The word "label" marks the lines to report; pull each of them from the listing.

== Segment start ==

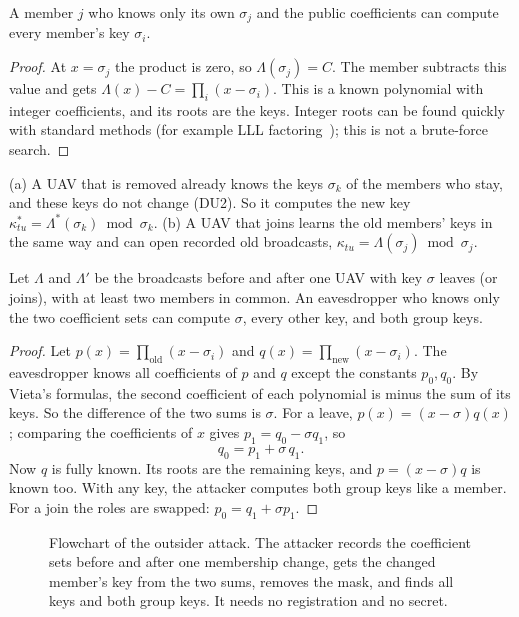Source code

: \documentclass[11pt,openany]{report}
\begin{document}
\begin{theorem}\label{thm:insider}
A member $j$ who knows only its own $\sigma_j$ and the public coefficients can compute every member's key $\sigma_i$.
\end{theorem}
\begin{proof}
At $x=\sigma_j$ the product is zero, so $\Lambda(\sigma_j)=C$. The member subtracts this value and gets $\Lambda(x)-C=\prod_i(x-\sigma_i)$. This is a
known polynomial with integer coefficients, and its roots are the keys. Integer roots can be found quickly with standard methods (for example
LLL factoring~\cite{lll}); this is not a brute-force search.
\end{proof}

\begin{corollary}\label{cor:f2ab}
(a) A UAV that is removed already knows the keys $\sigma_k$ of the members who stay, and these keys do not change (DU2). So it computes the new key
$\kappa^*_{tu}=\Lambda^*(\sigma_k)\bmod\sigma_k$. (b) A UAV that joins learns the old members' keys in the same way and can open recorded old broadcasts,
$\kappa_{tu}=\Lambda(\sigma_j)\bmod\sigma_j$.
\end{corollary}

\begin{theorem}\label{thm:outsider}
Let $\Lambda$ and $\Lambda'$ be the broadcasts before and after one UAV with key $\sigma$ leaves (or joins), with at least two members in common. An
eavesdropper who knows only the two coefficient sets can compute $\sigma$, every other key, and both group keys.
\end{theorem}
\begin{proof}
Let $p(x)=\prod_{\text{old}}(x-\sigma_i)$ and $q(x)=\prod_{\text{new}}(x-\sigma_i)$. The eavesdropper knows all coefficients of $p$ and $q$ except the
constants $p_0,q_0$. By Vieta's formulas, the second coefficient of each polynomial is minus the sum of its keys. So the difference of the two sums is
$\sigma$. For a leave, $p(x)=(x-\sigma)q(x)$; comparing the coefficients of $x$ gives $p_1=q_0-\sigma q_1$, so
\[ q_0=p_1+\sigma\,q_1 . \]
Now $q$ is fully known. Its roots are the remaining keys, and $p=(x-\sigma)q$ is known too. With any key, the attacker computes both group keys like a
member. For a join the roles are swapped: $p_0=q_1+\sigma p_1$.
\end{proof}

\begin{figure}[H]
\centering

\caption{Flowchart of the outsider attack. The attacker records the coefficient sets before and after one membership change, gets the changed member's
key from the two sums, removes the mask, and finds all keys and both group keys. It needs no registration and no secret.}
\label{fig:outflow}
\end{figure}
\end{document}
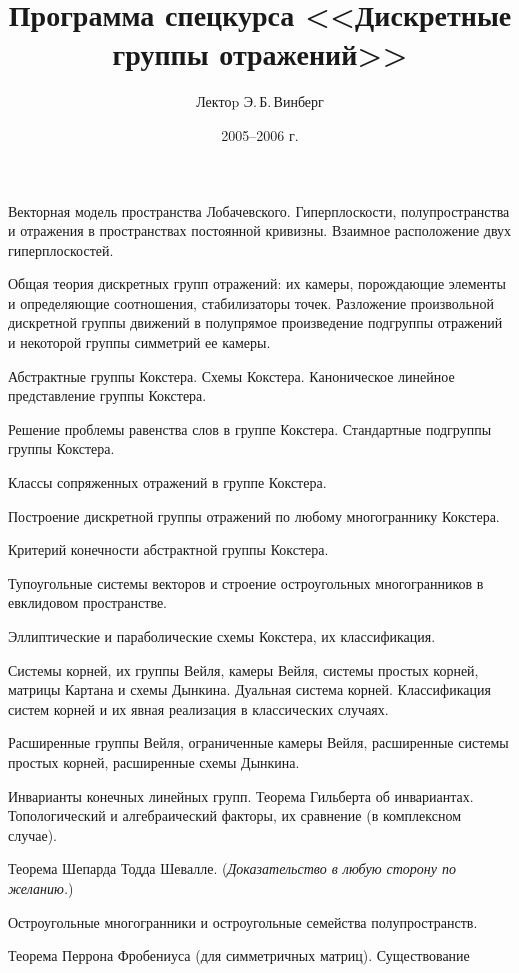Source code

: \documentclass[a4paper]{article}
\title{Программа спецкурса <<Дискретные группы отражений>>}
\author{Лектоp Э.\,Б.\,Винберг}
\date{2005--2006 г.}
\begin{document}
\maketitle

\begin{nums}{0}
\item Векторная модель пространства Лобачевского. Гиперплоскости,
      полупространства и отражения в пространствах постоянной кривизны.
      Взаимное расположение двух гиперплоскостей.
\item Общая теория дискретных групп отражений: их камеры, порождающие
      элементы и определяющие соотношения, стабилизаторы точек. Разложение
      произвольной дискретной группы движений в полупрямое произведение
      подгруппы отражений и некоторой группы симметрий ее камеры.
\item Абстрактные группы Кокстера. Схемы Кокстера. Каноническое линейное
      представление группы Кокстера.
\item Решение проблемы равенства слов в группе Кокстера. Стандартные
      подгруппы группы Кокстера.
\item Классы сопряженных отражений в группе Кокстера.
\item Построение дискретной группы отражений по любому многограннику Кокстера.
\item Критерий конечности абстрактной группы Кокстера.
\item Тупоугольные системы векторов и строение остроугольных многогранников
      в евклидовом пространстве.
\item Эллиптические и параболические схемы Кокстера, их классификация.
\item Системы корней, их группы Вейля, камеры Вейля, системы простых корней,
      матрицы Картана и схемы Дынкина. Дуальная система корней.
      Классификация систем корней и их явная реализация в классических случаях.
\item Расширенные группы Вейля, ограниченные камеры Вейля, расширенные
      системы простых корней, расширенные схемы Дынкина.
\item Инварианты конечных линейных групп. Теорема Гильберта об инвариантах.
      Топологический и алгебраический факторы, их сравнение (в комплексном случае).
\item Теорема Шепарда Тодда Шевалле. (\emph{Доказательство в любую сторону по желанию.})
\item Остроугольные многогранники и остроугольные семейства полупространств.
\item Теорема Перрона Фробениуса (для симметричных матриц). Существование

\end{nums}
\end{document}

== Segment end ==

RESULT FOR THIS TASK |
\begin{theorem}\label{thm:insider}
\begin{corollary}\label{cor:f2ab}
\begin{theorem}\label{thm:outsider}
\label{fig:outflow}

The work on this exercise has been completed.